**What to produce**
In the entries below, find every line holding the string "have" and collect it.

**Items listed in a dataset**
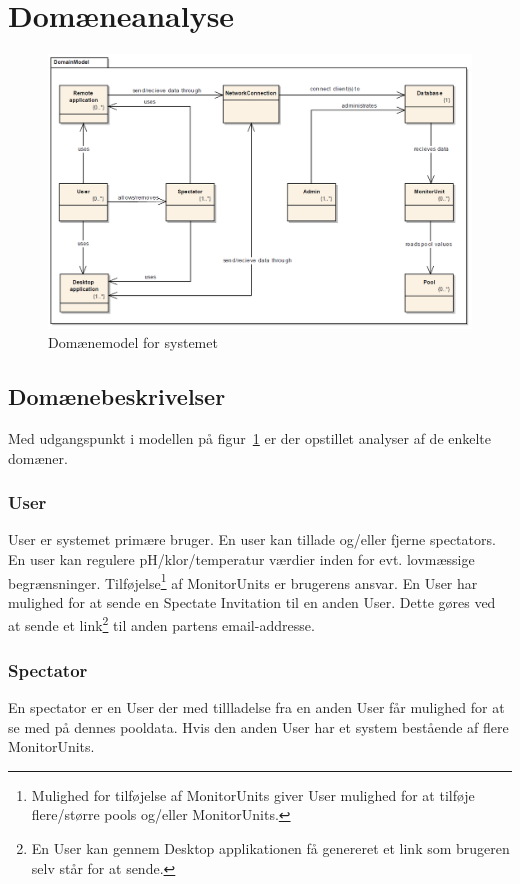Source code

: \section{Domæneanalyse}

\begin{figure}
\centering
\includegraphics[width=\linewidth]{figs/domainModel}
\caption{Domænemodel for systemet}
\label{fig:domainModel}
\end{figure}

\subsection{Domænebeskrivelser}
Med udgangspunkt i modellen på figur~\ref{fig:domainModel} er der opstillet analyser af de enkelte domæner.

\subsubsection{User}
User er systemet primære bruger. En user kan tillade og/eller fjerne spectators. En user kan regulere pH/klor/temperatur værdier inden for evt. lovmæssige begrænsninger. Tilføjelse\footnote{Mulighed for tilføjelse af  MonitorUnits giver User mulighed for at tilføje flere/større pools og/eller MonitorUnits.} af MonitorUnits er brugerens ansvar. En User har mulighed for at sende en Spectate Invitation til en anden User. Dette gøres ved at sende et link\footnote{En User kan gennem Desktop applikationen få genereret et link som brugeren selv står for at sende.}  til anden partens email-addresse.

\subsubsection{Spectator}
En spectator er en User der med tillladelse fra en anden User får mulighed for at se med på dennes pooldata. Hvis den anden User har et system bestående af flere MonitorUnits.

--

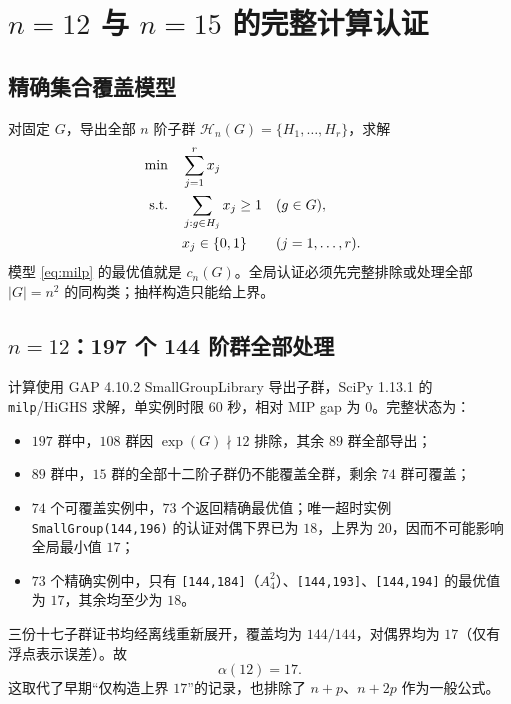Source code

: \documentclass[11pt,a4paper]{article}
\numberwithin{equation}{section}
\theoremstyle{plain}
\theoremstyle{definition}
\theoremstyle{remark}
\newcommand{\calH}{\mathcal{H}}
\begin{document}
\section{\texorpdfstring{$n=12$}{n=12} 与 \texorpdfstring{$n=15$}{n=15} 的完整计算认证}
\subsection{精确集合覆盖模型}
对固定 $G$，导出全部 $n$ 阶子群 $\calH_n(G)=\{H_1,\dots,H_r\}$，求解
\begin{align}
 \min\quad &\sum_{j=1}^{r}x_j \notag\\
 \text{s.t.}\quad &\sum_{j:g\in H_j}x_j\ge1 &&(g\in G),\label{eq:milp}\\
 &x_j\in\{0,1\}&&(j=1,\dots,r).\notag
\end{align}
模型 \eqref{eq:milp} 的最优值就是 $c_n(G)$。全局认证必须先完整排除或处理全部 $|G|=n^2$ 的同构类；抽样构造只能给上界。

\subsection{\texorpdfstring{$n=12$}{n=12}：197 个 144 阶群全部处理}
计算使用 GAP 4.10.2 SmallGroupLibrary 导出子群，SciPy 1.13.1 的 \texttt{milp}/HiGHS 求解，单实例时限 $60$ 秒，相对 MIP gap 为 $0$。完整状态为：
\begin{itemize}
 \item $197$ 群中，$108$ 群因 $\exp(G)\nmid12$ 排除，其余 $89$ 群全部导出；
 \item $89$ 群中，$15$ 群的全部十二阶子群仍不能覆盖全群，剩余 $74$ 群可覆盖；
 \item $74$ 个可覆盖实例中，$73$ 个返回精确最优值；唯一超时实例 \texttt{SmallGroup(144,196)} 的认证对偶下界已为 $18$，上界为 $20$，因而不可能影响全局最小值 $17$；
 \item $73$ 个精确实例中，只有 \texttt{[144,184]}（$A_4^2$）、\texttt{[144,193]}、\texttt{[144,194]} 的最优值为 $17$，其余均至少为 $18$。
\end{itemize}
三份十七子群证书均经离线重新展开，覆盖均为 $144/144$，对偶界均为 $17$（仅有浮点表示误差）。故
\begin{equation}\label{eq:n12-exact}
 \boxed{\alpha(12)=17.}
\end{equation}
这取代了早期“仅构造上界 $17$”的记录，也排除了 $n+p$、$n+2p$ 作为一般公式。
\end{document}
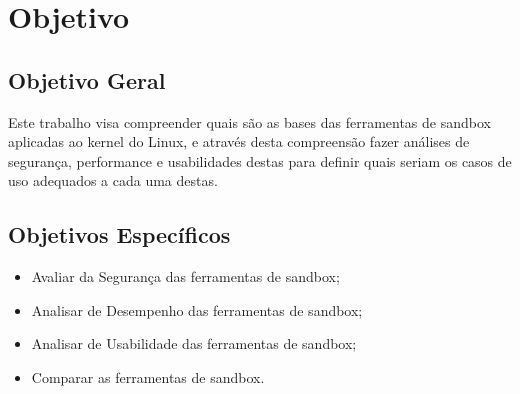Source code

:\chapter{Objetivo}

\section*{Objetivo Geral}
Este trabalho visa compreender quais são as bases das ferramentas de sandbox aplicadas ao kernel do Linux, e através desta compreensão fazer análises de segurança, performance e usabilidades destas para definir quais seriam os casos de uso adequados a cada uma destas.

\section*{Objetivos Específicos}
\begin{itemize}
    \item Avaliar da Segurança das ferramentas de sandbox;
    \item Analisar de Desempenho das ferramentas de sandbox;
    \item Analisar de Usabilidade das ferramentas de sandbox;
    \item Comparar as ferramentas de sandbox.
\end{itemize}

---

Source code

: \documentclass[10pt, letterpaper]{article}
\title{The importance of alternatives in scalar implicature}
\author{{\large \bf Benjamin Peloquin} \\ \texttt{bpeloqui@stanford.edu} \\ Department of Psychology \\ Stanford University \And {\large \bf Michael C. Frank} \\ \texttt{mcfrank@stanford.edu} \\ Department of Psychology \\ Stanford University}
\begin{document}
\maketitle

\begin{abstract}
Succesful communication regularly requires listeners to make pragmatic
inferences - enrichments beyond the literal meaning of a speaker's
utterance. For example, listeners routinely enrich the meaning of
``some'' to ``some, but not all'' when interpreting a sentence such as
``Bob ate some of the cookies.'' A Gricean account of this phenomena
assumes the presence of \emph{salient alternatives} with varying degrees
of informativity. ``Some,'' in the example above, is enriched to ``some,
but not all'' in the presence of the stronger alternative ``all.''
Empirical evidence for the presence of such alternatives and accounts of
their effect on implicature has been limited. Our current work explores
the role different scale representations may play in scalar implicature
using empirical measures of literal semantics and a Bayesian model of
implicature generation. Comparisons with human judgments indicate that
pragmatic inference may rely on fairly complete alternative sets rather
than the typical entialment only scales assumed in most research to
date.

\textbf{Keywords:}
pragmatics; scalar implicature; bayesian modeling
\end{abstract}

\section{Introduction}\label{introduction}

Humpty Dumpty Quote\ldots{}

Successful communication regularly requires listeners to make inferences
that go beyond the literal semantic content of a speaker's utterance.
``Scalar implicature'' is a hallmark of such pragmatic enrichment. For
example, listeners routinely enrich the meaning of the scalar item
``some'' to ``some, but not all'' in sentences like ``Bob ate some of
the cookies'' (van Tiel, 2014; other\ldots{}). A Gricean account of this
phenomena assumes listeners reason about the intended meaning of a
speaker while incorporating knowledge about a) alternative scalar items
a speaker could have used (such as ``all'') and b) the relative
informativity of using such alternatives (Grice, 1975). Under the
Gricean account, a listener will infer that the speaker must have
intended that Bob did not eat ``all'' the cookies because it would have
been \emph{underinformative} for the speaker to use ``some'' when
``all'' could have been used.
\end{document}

**Reply**
a speaker could have used (such as ``all'') and b) the relative
Gricean account, a listener will infer that the speaker must have
intended that Bob did not eat ``all'' the cookies because it would have
``all'' could have been used.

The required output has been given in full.